- _The problem_: Report each line of the records below that holds the word "split".

- _Recorded data_:
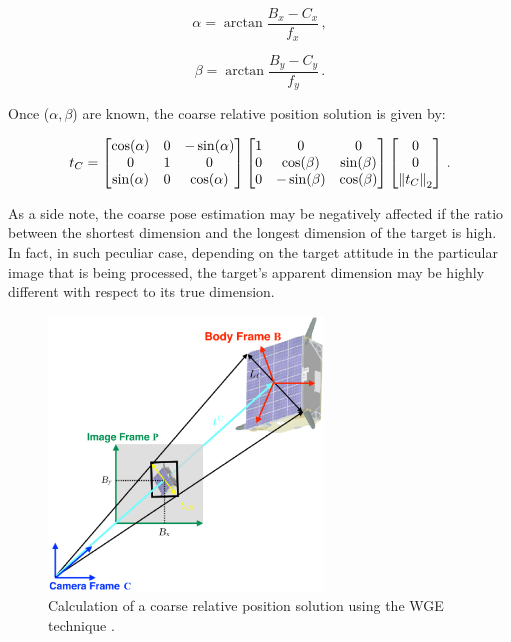 \begin{equation}
  \alpha = \arctan{\frac{B_x - C_x}{f_x}} \,,
\end{equation}

\begin{equation}
  \beta = \arctan{\frac{B_y - C_y}{f_y}} \,.
\end{equation}

Once ($\alpha, \beta$) are known, the coarse relative position solution is given by:

\begin{equation}
  t_C
  =
  \begin{bmatrix}
    \cos(\alpha) & 0 & -\sin(\alpha) \\
    0            & 1 & 0             \\
    \sin(\alpha) & 0 & \cos(\alpha)
  \end{bmatrix}
  \begin{bmatrix}
    1 & 0            & 0           \\
    0 & \cos(\beta)  & \sin(\beta) \\
    0 & -\sin(\beta) & \cos(\beta)
  \end{bmatrix}
  \begin{bmatrix}
    0            \\
    0            \\
    \left\lVert t_C\right\rVert_2
  \end{bmatrix} \,.
\end{equation}

As a side note, the coarse pose estimation may be negatively affected if the ratio between the shortest dimension and the longest dimension of the target is high. In fact, in such peculiar case, depending on the target attitude in the particular image that is being processed, the target's apparent dimension may be highly different with respect to its true dimension.

\begin{figure}[htbp]
  \centering
  \includegraphics[width=0.65\textwidth]{gfx/coarsePoseEstimation.eps}
  \caption{Calculation of a coarse relative position solution using the WGE technique \cite{Sharma2018}.}
  \label{fig:coarseRelative}
\end{figure}

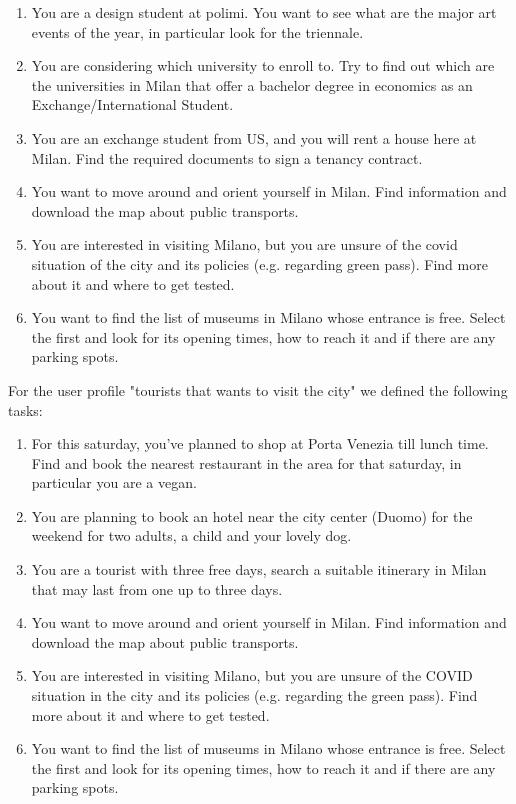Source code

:     \begin{enumerate}
        
        \item You are a design student at polimi. You want to see what are the major art events of the year, in particular look for the triennale.
        \item You are considering which university to enroll to. Try to find out which are the universities in Milan that offer a bachelor degree in economics as an Exchange/International Student.
        \item You are an exchange student from US, and you will rent a house here at Milan. Find the required documents to sign a tenancy contract.
        \item You want to move around and orient yourself in Milan. Find information and download the map about public transports.
        \item You are interested in visiting Milano, but you are unsure of the covid situation of the city and its policies (e.g. regarding green pass). Find more about it and where to get tested.
        \item You want to find the list of museums in Milano whose entrance is free. Select the first and look for its opening times, how to reach it and if there are any parking spots. 
    \end{enumerate}
        For the user profile "tourists that wants to visit the city" we defined the following tasks:
    \begin{enumerate}
        \item For this saturday, you've planned to shop at Porta Venezia till lunch time. Find and book the nearest restaurant in the area for that saturday, in particular you are a vegan.
        \item You are planning to book an hotel near the city center (Duomo) for the weekend for two adults, a child and your lovely dog.
        \item You are a tourist with three free days, search a suitable itinerary in Milan that may last from one up to three days.
        \item You want to move around and orient yourself in Milan. Find information and download the map about public transports.
        \item You are interested in visiting Milano, but you are unsure of the COVID situation in the city and its policies (e.g. regarding the green pass). Find more about it and where to get tested.
        \item You want to find the list of museums in Milano whose entrance is free. Select the first and look for its opening times, how to reach it and if there are any parking spots.
    \end{enumerate}
    
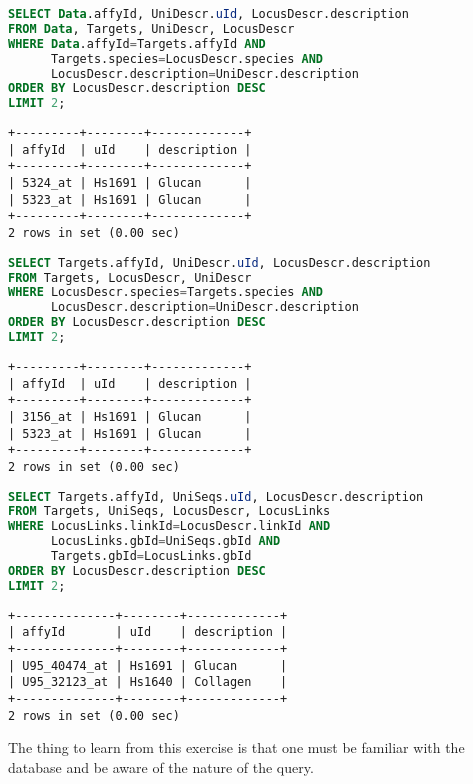 \begin{lstlisting}[language=sql]
SELECT Data.affyId, UniDescr.uId, LocusDescr.description
FROM Data, Targets, UniDescr, LocusDescr
WHERE Data.affyId=Targets.affyId AND
      Targets.species=LocusDescr.species AND
      LocusDescr.description=UniDescr.description
ORDER BY LocusDescr.description DESC
LIMIT 2;
\end{lstlisting}

\begin{lstlisting}[style=output]
+---------+--------+-------------+
| affyId  | uId    | description |
+---------+--------+-------------+
| 5324_at | Hs1691 | Glucan      |
| 5323_at | Hs1691 | Glucan      |
+---------+--------+-------------+
2 rows in set (0.00 sec)
\end{lstlisting}

\begin{lstlisting}[language=sql]
SELECT Targets.affyId, UniDescr.uId, LocusDescr.description
FROM Targets, LocusDescr, UniDescr
WHERE LocusDescr.species=Targets.species AND
      LocusDescr.description=UniDescr.description
ORDER BY LocusDescr.description DESC
LIMIT 2;
\end{lstlisting}

\begin{lstlisting}[style=output]
+---------+--------+-------------+
| affyId  | uId    | description |
+---------+--------+-------------+
| 3156_at | Hs1691 | Glucan      |
| 5323_at | Hs1691 | Glucan      |
+---------+--------+-------------+
2 rows in set (0.00 sec)
\end{lstlisting}

\begin{lstlisting}[language=sql]
SELECT Targets.affyId, UniSeqs.uId, LocusDescr.description
FROM Targets, UniSeqs, LocusDescr, LocusLinks
WHERE LocusLinks.linkId=LocusDescr.linkId AND
      LocusLinks.gbId=UniSeqs.gbId AND
      Targets.gbId=LocusLinks.gbId
ORDER BY LocusDescr.description DESC
LIMIT 2;
\end{lstlisting}

\begin{lstlisting}[style=output]
+--------------+--------+-------------+
| affyId       | uId    | description |
+--------------+--------+-------------+
| U95_40474_at | Hs1691 | Glucan      |
| U95_32123_at | Hs1640 | Collagen    |
+--------------+--------+-------------+
2 rows in set (0.00 sec)
\end{lstlisting}

The thing to learn from this exercise is that one must be familiar with the database and be aware of the nature of the query.

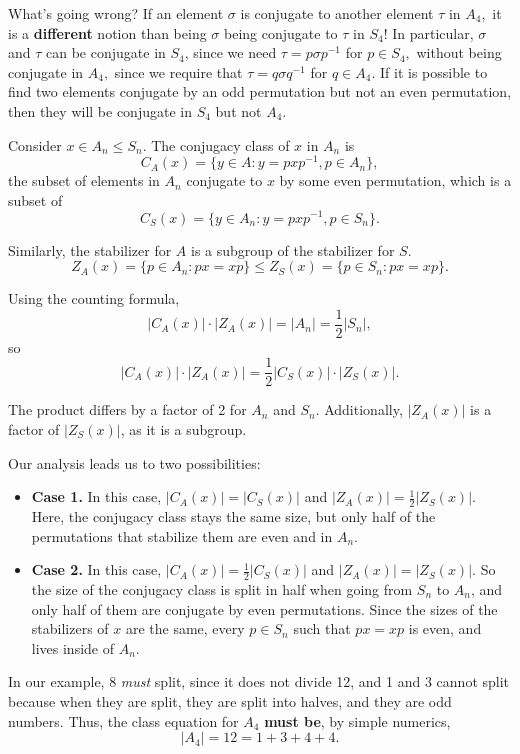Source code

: What's going wrong? If an element $\sigma$ is conjugate to another element $\tau$ in $A_4,$ it is a \textbf{different} notion than being $\sigma$ being conjugate to $\tau$ in $S_4$! In particular, $\sigma$ and $\tau$ can be conjugate in $S_4$, since we need $\tau = p\sigma p^{-1}$ for $p \in S_4,$ without being conjugate in $A_4,$ since we require that $\tau = q\sigma q^{-1} $ for $q \in A_4.$ If it is possible to find two elements conjugate by an odd permutation but not an even permutation, then they will be conjugate in $S_4$ but not $A_4.$ 

Consider $x \in A_n \leq S_n.$ The conjugacy class of $x$ in $A_n$ is \[C_A(x) = \{y \in A: y = pxp^{-1}, p \in A_n\},\] the subset of elements in $A_n$ conjugate to $x$ by some even permutation, which is a subset of 
\[
C_S(x) = \{y \in A_n : y = pxp^{-1}, p \in S_n\}.
\]

Similarly, the stabilizer for $A$ is a subgroup of the stabilizer for $S.$ 
\[
Z_A(x) = \{p \in A_n: px = xp\} \leq Z_S(x) = \{p \in S_n: px = xp\}.
\]

Using the counting formula,
\[
|C_A(x)| \cdot |Z_A(x)| = |A_n| = \frac{1}{2}|S_n|,
\]
so  
\[
|C_A(x)| \cdot |Z_A(x)| = \frac{1}{2}|C_S(x)| \cdot |Z_S(x)|.
\]

The product differs by a factor of 2 for $A_n$ and $S_n$. Additionally, $|Z_A(x)|$ is a factor of $|Z_S(x)|$, as it is a subgroup.

Our analysis leads us to two possibilities: 
\begin{itemize}
    \item \textbf{Case 1.} In this case, $|C_A(x)| = |C_S(x)|$ and $|Z_A(x)| = \frac{1}{2}|Z_S(x)|.$ Here, the conjugacy class stays the same size, but only half of the permutations that stabilize them are even and in $A_n.$ 
    
    \item \textbf{Case 2.} In this case, $|C_A(x)| = \frac{1}{2}|C_S(x)|$ and $|Z_A(x)| = |Z_S(x)|.$ So the size of the conjugacy class is split in half when going from $S_n$ to $A_n$, and only half of them are conjugate by even permutations. Since the sizes of the stabilizers of $x$ are the same, every $p \in S_n$ such that $px = xp$ is even, and lives inside of $A_n.$
\end{itemize}

In our example, 8 \emph{must} split, since it does not divide 12, and 1 and 3 cannot split because when they are split, they are split into halves, and they are odd numbers. Thus, the class equation for $A_4$ \textbf{must be}, by simple numerics,
\[
|A_4| = 12 = 1 + 3 + 4 + 4.
\]

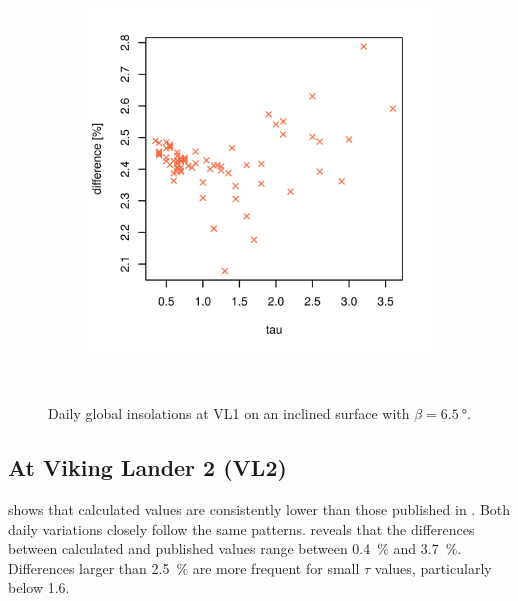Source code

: \begin{figure}[h]
\begin{subfigure}[t]{\subfigureWidth}
            \includegraphics[height=\graphicsHeight]{sections/appendix/insolation-calculation-verification/plots/h-diff-bet-exp-calc-at-vl1-with-beta-65-deg.png}
            \label{fig:sub:comparative-global-insolation-at-vl1-beta-optimal-percentage-differences}
    \end{subfigure}\\[0.8ex]
    \caption[Daily global insolations at Viking Lander 1 on an inclined surface with $\beta=\SI{6.5}{\degree}$]
    {Daily global insolations at \ac{VL1} on an inclined surface with $\beta=\SI{6.5}{\degree}$.}
    \label{fig:plot:comparative-global-insolation-at-vl1-beta-optimal}
\vspace{-2ex}
\end{figure}

\subsection{At Viking Lander 2 (VL2)}
 shows that calculated values are consistently lower than those published in . Both daily variations closely follow the same patterns.  reveals that the differences between calculated and published values range between \SI{0.4}{\percent} and \SI{3.7}{\percent}. Differences larger than \SI{2.5}{\percent} are more frequent for small $\tau$ values, particularly below 1.6.

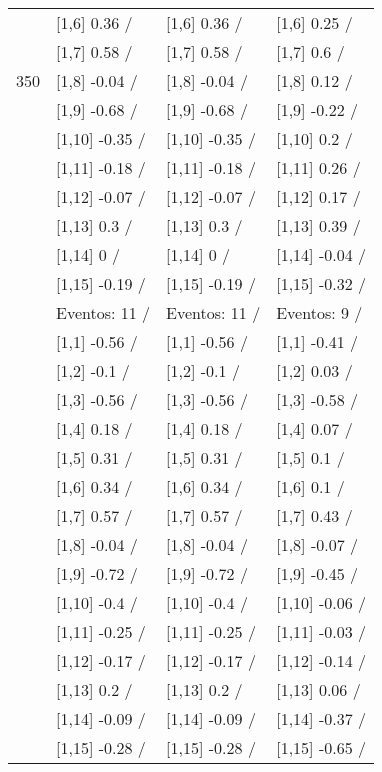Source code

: \begin{table}
\begin{tabular}[t]{llll}
 & {}[1,6] 0.36  / & {}[1,6] 0.36  / & {}[1,6] 0.25  /\\
 & {}[1,7] 0.58  / & {}[1,7] 0.58  / & {}[1,7] 0.6  /\\
350 & {}[1,8] -0.04  / & {}[1,8] -0.04  / & {}[1,8] 0.12  /\\
\addlinespace
 & {}[1,9] -0.68  / & {}[1,9] -0.68  / & {}[1,9] -0.22  /\\
 & {}[1,10] -0.35  / & {}[1,10] -0.35  / & {}[1,10] 0.2  /\\
 & {}[1,11] -0.18  / & {}[1,11] -0.18  / & {}[1,11] 0.26  /\\
 & {}[1,12] -0.07  / & {}[1,12] -0.07  / & {}[1,12] 0.17  /\\
 & {}[1,13] 0.3  / & {}[1,13] 0.3  / & {}[1,13] 0.39  /\\
\addlinespace
 & {}[1,14] 0  / & {}[1,14] 0  / & {}[1,14] -0.04  /\\
 & {}[1,15] -0.19  / & {}[1,15] -0.19  / & {}[1,15] -0.32  /\\
 & Eventos:  11 / & Eventos:  11 / & Eventos:  9 /\\
 & {}[1,1] -0.56  / & {}[1,1] -0.56  / & {}[1,1] -0.41  /\\
 & {}[1,2] -0.1  / & {}[1,2] -0.1  / & {}[1,2] 0.03  /\\
\addlinespace
 & {}[1,3] -0.56  / & {}[1,3] -0.56  / & {}[1,3] -0.58  /\\
 & {}[1,4] 0.18  / & {}[1,4] 0.18  / & {}[1,4] 0.07  /\\
 & {}[1,5] 0.31  / & {}[1,5] 0.31  / & {}[1,5] 0.1  /\\
 & {}[1,6] 0.34  / & {}[1,6] 0.34  / & {}[1,6] 0.1  /\\
 & {}[1,7] 0.57  / & {}[1,7] 0.57  / & {}[1,7] 0.43  /\\
\addlinespace
500 & {}[1,8] -0.04  / & {}[1,8] -0.04  / & {}[1,8] -0.07  /\\
 & {}[1,9] -0.72  / & {}[1,9] -0.72  / & {}[1,9] -0.45  /\\
 & {}[1,10] -0.4  / & {}[1,10] -0.4  / & {}[1,10] -0.06  /\\
 & {}[1,11] -0.25  / & {}[1,11] -0.25  / & {}[1,11] -0.03  /\\
 & {}[1,12] -0.17  / & {}[1,12] -0.17  / & {}[1,12] -0.14  /\\
\addlinespace
 & {}[1,13] 0.2  / & {}[1,13] 0.2  / & {}[1,13] 0.06  /\\
 & {}[1,14] -0.09  / & {}[1,14] -0.09  / & {}[1,14] -0.37  /\\
 & {}[1,15] -0.28  / & {}[1,15] -0.28  / & {}[1,15] -0.65  /\\
\bottomrule
\end{tabular}
\end{table}
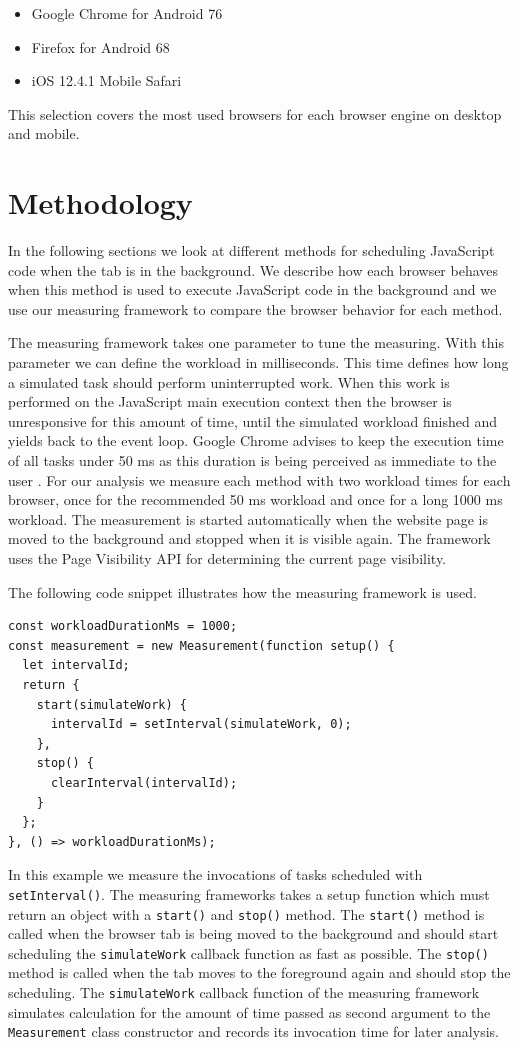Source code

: \documentclass[
	ruledheaders=section,%
	class=report,%
	thesis={type=bachelor},%
	accentcolor=9c,%
	custommargins=true,%
	marginpar=false,%
	parskip=half-,%
	fontsize=11pt,%
]{tudapub}
\begin{document}
  \begin{itemize}
  \item Google Chrome for Android 76
  \item Firefox for Android 68
  \item iOS 12.4.1 Mobile Safari
  \end{itemize}

  This selection covers the most used browsers for each browser engine on desktop and mobile.

  \section{Methodology}

  In the following sections we look at different methods for scheduling JavaScript code when the tab is in the background. We describe how each browser behaves when this method is used to execute JavaScript code in the background and we use our measuring framework to compare the browser behavior for each method.

  The measuring framework takes one parameter to tune the measuring. With this parameter we can define the workload in milliseconds. This time defines how long a simulated task should perform uninterrupted work. When this work is performed on the JavaScript main execution context then the browser is unresponsive for this amount of time, until the simulated workload finished and yields back to the event loop. Google Chrome advises to keep the execution time of all tasks under 50 ms as this duration is being perceived as immediate to the user \cite{chrome-rail-model}. For our analysis we measure each method with two workload times for each browser, once for the recommended 50 ms workload and once for a long 1000 ms workload. The measurement is started automatically when the website page is moved to the background and stopped when it is visible again. The framework uses the Page Visibility API \cite{mdn-page-visibility} for determining the current page visibility.

  The following code snippet illustrates how the measuring framework is used.
\begin{lstlisting}
const workloadDurationMs = 1000;
const measurement = new Measurement(function setup() {
  let intervalId;
  return {
    start(simulateWork) {
      intervalId = setInterval(simulateWork, 0);
    },
    stop() {
      clearInterval(intervalId);
    }
  };
}, () => workloadDurationMs);
\end{lstlisting}
  In this example we measure the invocations of tasks scheduled with \texttt{setInterval()}. The measuring frameworks takes a setup function which must return an object with a \texttt{start()} and \texttt{stop()} method. The \texttt{start()} method is called when the browser tab is being moved to the background and should start scheduling the \texttt{simulateWork} callback function as fast as possible. The \texttt{stop()} method is called when the tab moves to the foreground again and should stop the scheduling. The \texttt{simulateWork} callback function of the measuring framework simulates calculation for the amount of time passed as second argument to the \texttt{Measurement} class constructor and records its invocation time for later analysis.
\end{document}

- _Written answer_:
    \item \textbf{Case 2.} In this case, $|C_A(x)| = \frac{1}{2}|C_S(x)|$ and $|Z_A(x)| = |Z_S(x)|.$ So the size of the conjugacy class is split in half when going from $S_n$ to $A_n$, and only half of them are conjugate by even permutations. Since the sizes of the stabilizers of $x$ are the same, every $p \in S_n$ such that $px = xp$ is even, and lives inside of $A_n.$
In our example, 8 \emph{must} split, since it does not divide 12, and 1 and 3 cannot split because when they are split, they are split into halves, and they are odd numbers. Thus, the class equation for $A_4$ \textbf{must be}, by simple numerics,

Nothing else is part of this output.